I mention my age because people even younger than I am grew up with bromides from our mothers and fathers. One, of course, was Nobody likes a sore loser. Turns out, I am sorry to say, that Mom and Dad – mine, at least – got it wrong. About 40% of Americans like, and I mean, Really Like, the sorest of sore losers.

Of course, I refer to Former Guy. Someone who lost the popular vote to a woman in 2016 but got elected and inaugurated because his voters voted in the right places. Someone who lost even more badly to a lesser in his mind: inferior schools; no wealth; no style; a wife who, are you ready for this, teaches at a community college. A man – Former Guy, that is – who helped coordinate an attack on democracy and said nothing while minions murdered and mauled.

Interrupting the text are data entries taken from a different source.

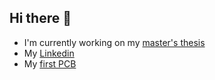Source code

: ## Hi there 👋

<!--
**TIT8/TIT8** is a ✨ _special_ ✨ repository because its `README.md` (this file) appears on your GitHub profile.

Here are some ideas to get you started:

- 🔭 I’m currently working on ...
- 🌱 I’m currently learning ...
- 👯 I’m looking to collaborate on ...
- 🤔 I’m looking for help with ...
- 💬 Ask me about ...
- 📫 How to reach me: ...
- 😄 Pronouns: ...
- ⚡ Fun fact: ...
-->

- I'm currently working on my [master's thesis](https://thesis-master.netlify.app/)
- My [Linkedin](https://www.linkedin.com/in/lorenzo-p-38817116a/)
- My [first PCB](https://github.com/TIT8/STM32_workspace/blob/master/README.md)
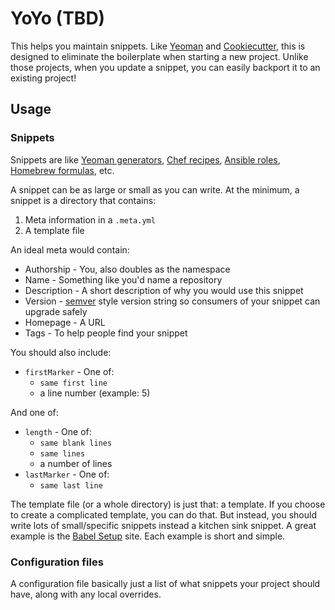 YoYo (TBD)
==========

This helps you maintain snippets. Like [Yeoman] and [Cookiecutter], this is
designed to eliminate the boilerplate when starting a new project. Unlike those
projects, when you update a snippet, you can easily backport it to an existing
project!

  [Yeoman]: http://yeoman.io/
  [Cookiecutter]: https://cookiecutter.readthedocs.io/en/latest/

Usage
-----

### Snippets

Snippets are like [Yeoman generators], [Chef recipes], [Ansible roles],
[Homebrew formulas], etc.

A snippet can be as large or small as you can write. At the minimum, a snippet
is a directory that contains:

1. Meta information in a `.meta.yml`
2. A template file

An ideal meta would contain:

* Authorship - You, also doubles as the namespace
* Name - Something like you'd name a repository
* Description - A short description of why you would use this snippet
* Version - [semver] style version string so consumers of your snippet can upgrade safely
* Homepage - A URL
* Tags - To help people find your snippet

You should also include:

* `firstMarker` - One of:
  * `same first line`
  * a line number (example: 5)

And one of:

* `length` - One of:
  * `same blank lines`
  * `same lines`
  * a number of lines
* `lastMarker` - One of:
  * `same last line`

The template file (or a whole directory) is just that: a template. If you
choose to create a complicated template, you can do that. But instead, you
should write lots of small/specific snippets instead a kitchen sink snippet. A
great example is the [Babel Setup] site. Each example is short and simple.

  [Yeoman generators]: http://yeoman.io/authoring/
  [Chef recipes]: https://docs.chef.io/recipes.html
  [Ansible roles]: http://docs.ansible.com/ansible/playbooks_roles.html
  [Homebrew formulas]: https://github.com/Homebrew/brew/blob/master/docs/Formula-Cookbook.md
  [semver]: http://semver.org/
  [Babel Setup]: https://babeljs.io/docs/setup/


### Configuration files

A configuration file basically just a list of what snippets your project should
have, along with any local overrides.
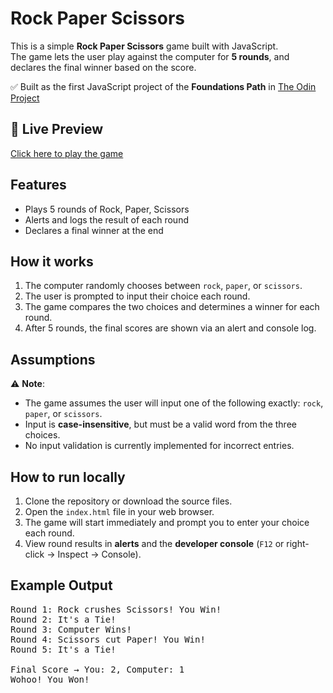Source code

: # Rock Paper Scissors

This is a simple **Rock Paper Scissors** game built with JavaScript.  
The game lets the user play against the computer for **5 rounds**, and declares the final winner based on the score.

✅ Built as the first JavaScript project of the **Foundations Path** in [The Odin Project](https://www.theodinproject.com/lessons/foundations-rock-paper-scissors)

## 🔗 Live Preview

[Click here to play the game](https://your-username.github.io/rock-paper-scissors)

## Features

- Plays 5 rounds of Rock, Paper, Scissors
- Alerts and logs the result of each round
- Declares a final winner at the end

## How it works

1. The computer randomly chooses between `rock`, `paper`, or `scissors`.
2. The user is prompted to input their choice each round.
3. The game compares the two choices and determines a winner for each round.
4. After 5 rounds, the final scores are shown via an alert and console log.

## Assumptions

⚠️ **Note**:  
- The game assumes the user will input one of the following exactly: `rock`, `paper`, or `scissors`.  
- Input is **case-insensitive**, but must be a valid word from the three choices.
- No input validation is currently implemented for incorrect entries.

## How to run locally

1. Clone the repository or download the source files.
2. Open the `index.html` file in your web browser.
3. The game will start immediately and prompt you to enter your choice each round.
4. View round results in **alerts** and the **developer console** (`F12` or right-click → Inspect → Console).

## Example Output

<pre>
Round 1: Rock crushes Scissors! You Win!
Round 2: It's a Tie!
Round 3: Computer Wins!
Round 4: Scissors cut Paper! You Win!
Round 5: It's a Tie!

Final Score → You: 2, Computer: 1  
Wohoo! You Won!
</pre>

Today, as the next national election awaits us in three weeks, the media asks Former Guy acolytes about an election outcome that has them coming up short. Kari Lake, an all-in Trumper who wants to be Arizona’s next governor, will not agree to accept a loss. Her answer gets gussied up with “I will not lose” statements, but she’s of a piece with the Sore Loser Brigade.

Earlier in the primary season, Mesa (CO) County Clerk Tina Peters, under indictment for actions taken in 2021 that relate to voting systems, lost the R primary for Secretary of State. (In Colorado, the Secretary of State does oversee elections.) She got 29% of the vote, while the winning candidate received 43%. Gee, that 29% seems high for a candidate, under indictment for activities that relate directly to the office she seeks. Is Ms. Peters happy? Nope. Recount. The third place candidate believes she really won a race when the winning candidate received 81,000 more votes than she did. Unbelievable!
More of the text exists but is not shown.